今年6月のWWDC26ではこれが大幅に強化された。プロンプトに画像を添付できるようになり、さらにAppleのモデル以外——ClaudeやGeminiのようなクラウドモデルや自前のモデル——も同じAPIのまま差し替えられる設計になった。まず無料のオンデバイスで作り、必要な部分だけ強いモデルに切り替える、という組み立てができる。カスタムAIモデル向けの新フレームワーク「Core AI」も今秋のiOS 27で加わる予定で、「AI搭載の個人アプリ」は来年の定番ジャンルになると見ている。
developer.apple.com WWDC26 iOS Guide(公式) 一次情報。新Kitと各フレームワークの今年のアップデートが一覧できる開発者向けガイド。AIにSwiftを書かせるときの、たった2つの注意
正直に書いておくと、AIコーディングとSwiftの相性には癖がある。公開されている学習データがPythonやJavaScriptより少ないため、LLMのSwift性能は相対的に低めで、しかもSwiftUIは毎年APIが大きく変わるので、AIは平気で古い書き方を出してくる。対策はシンプルで、①指示に「iOS 26対応の最新APIで」と明記し、②公式ドキュメントのURLやコード例をプロンプトに貼ること。Xcodeの公式AI連携がドキュメント検索まで担うようになったのは、まさにこの弱点への手当てだ。

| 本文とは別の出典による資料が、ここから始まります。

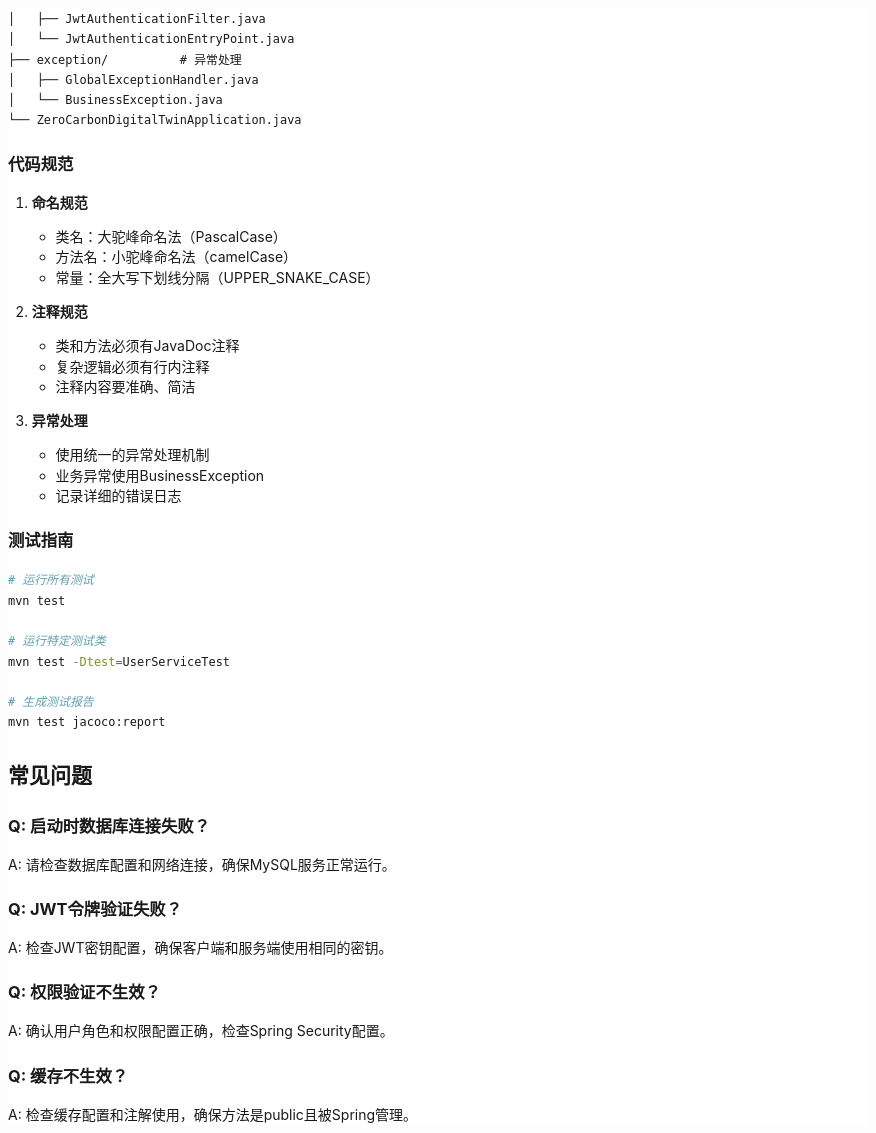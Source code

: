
 ```
│   ├── JwtAuthenticationFilter.java
│   └── JwtAuthenticationEntryPoint.java
├── exception/          # 异常处理
│   ├── GlobalExceptionHandler.java
│   └── BusinessException.java
└── ZeroCarbonDigitalTwinApplication.java
```

### 代码规范

1. **命名规范**
   - 类名：大驼峰命名法（PascalCase）
   - 方法名：小驼峰命名法（camelCase）
   - 常量：全大写下划线分隔（UPPER_SNAKE_CASE）

2. **注释规范**
   - 类和方法必须有JavaDoc注释
   - 复杂逻辑必须有行内注释
   - 注释内容要准确、简洁

3. **异常处理**
   - 使用统一的异常处理机制
   - 业务异常使用BusinessException
   - 记录详细的错误日志

### 测试指南

```bash
# 运行所有测试
mvn test

# 运行特定测试类
mvn test -Dtest=UserServiceTest

# 生成测试报告
mvn test jacoco:report
```

## 常见问题

### Q: 启动时数据库连接失败？
A: 请检查数据库配置和网络连接，确保MySQL服务正常运行。

### Q: JWT令牌验证失败？
A: 检查JWT密钥配置，确保客户端和服务端使用相同的密钥。

### Q: 权限验证不生效？
A: 确认用户角色和权限配置正确，检查Spring Security配置。

### Q: 缓存不生效？
A: 检查缓存配置和注解使用，确保方法是public且被Spring管理。
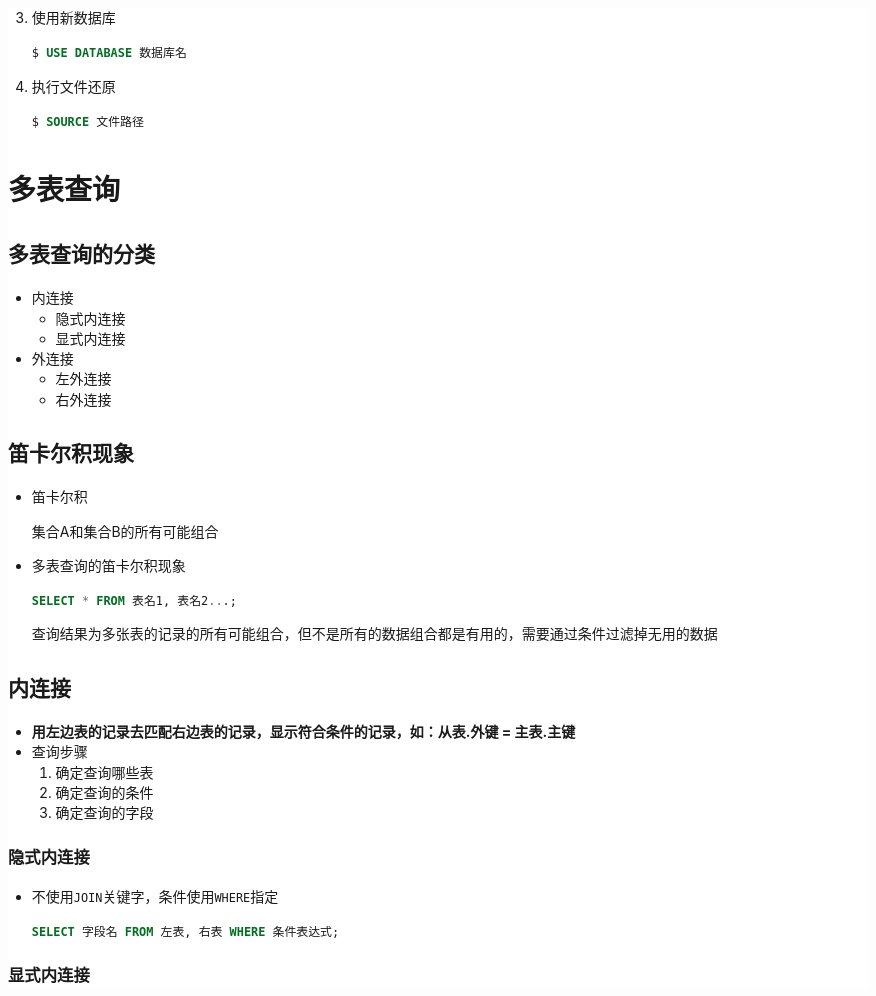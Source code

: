   3. 使用新数据库

     ```sql
     $ USE DATABASE 数据库名
     ```

  4. 执行文件还原

     ```sql
     $ SOURCE 文件路径
     ```

# 多表查询

## 多表查询的分类

- 内连接
  - 隐式内连接
  - 显式内连接
- 外连接
  - 左外连接
  - 右外连接

## 笛卡尔积现象

- 笛卡尔积

  集合A和集合B的所有可能组合

- 多表查询的笛卡尔积现象

  ```sql
  SELECT * FROM 表名1, 表名2...;
  ```

  查询结果为多张表的记录的所有可能组合，但不是所有的数据组合都是有用的，需要通过条件过滤掉无用的数据

## 内连接

- **用左边表的记录去匹配右边表的记录，显示符合条件的记录，如：从表.外键 = 主表.主键**
- 查询步骤
  1. 确定查询哪些表
  2. 确定查询的条件
  3. 确定查询的字段

### 隐式内连接

- 不使用`JOIN`关键字，条件使用`WHERE`指定

  ```sql
  SELECT 字段名 FROM 左表, 右表 WHERE 条件表达式;
  ```

### 显式内连接

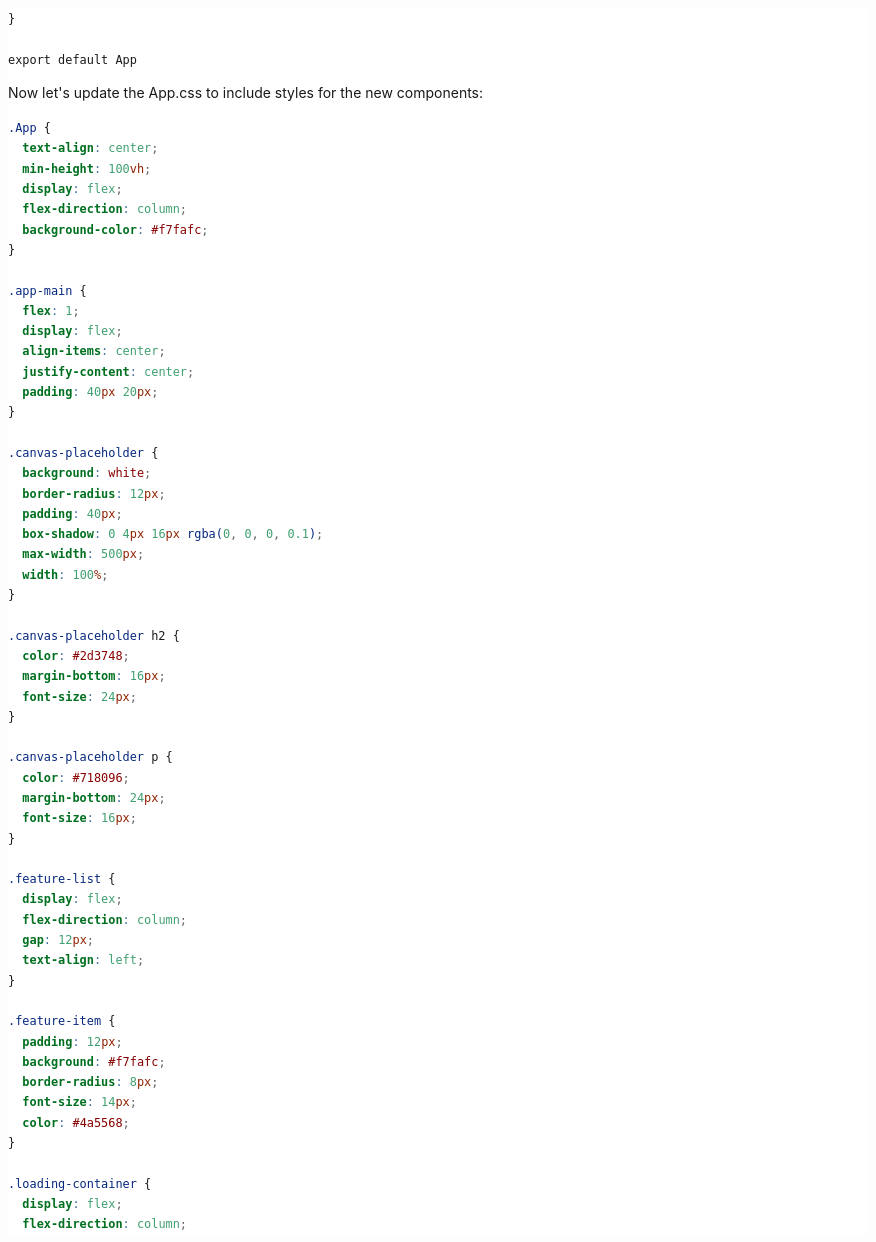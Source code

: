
```typescriptreact
}

export default App

```

Now let's update the App.css to include styles for the new components:

```css
.App {
  text-align: center;
  min-height: 100vh;
  display: flex;
  flex-direction: column;
  background-color: #f7fafc;
}

.app-main {
  flex: 1;
  display: flex;
  align-items: center;
  justify-content: center;
  padding: 40px 20px;
}

.canvas-placeholder {
  background: white;
  border-radius: 12px;
  padding: 40px;
  box-shadow: 0 4px 16px rgba(0, 0, 0, 0.1);
  max-width: 500px;
  width: 100%;
}

.canvas-placeholder h2 {
  color: #2d3748;
  margin-bottom: 16px;
  font-size: 24px;
}

.canvas-placeholder p {
  color: #718096;
  margin-bottom: 24px;
  font-size: 16px;
}

.feature-list {
  display: flex;
  flex-direction: column;
  gap: 12px;
  text-align: left;
}

.feature-item {
  padding: 12px;
  background: #f7fafc;
  border-radius: 8px;
  font-size: 14px;
  color: #4a5568;
}

.loading-container {
  display: flex;
  flex-direction: column;
```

費用の心配も先に潰しておく。開発も実機テストも無料でできる(無料アカウントは署名が7日で切れる制限つき)。年99ドル(約1.5万円)の開発者プログラムが必要になるのは、App Storeで公開する段階から。つまり「作って自分のiPhoneで使う」までは1円もかからない。
「不便×Kit」の掛け算を1つ探す
個人開発の最初の一歩は、コードではなく掛け算探しだ。上の表を眺めながら、自分の生活の小さな不便を1つ思い浮かべてほしい。「雨の日に洗濯物を出しがち」×WeatherKit。「薬を飲み忘れる」×AlarmKit。「レシートが溜まる」×Vision。掛け算が決まれば、あとはAI開発の道具立てを整えて、AIに「◯◯Kitでこういうアプリを」と頼むだけ。今週末の2時間で、最初のプロトタイプは動くはずだ。
出典: Apple「WWDC26 iOS Guide」 / AlarmKit公式ドキュメント / WeatherKit公式(無料枠) / Apple「メンバーシップの比較」 / TechCrunch(Xcodeのエージェント統合)。2026年7月19日時点。iOS 27の新機能は今秋リリース予定のベータ情報を含む。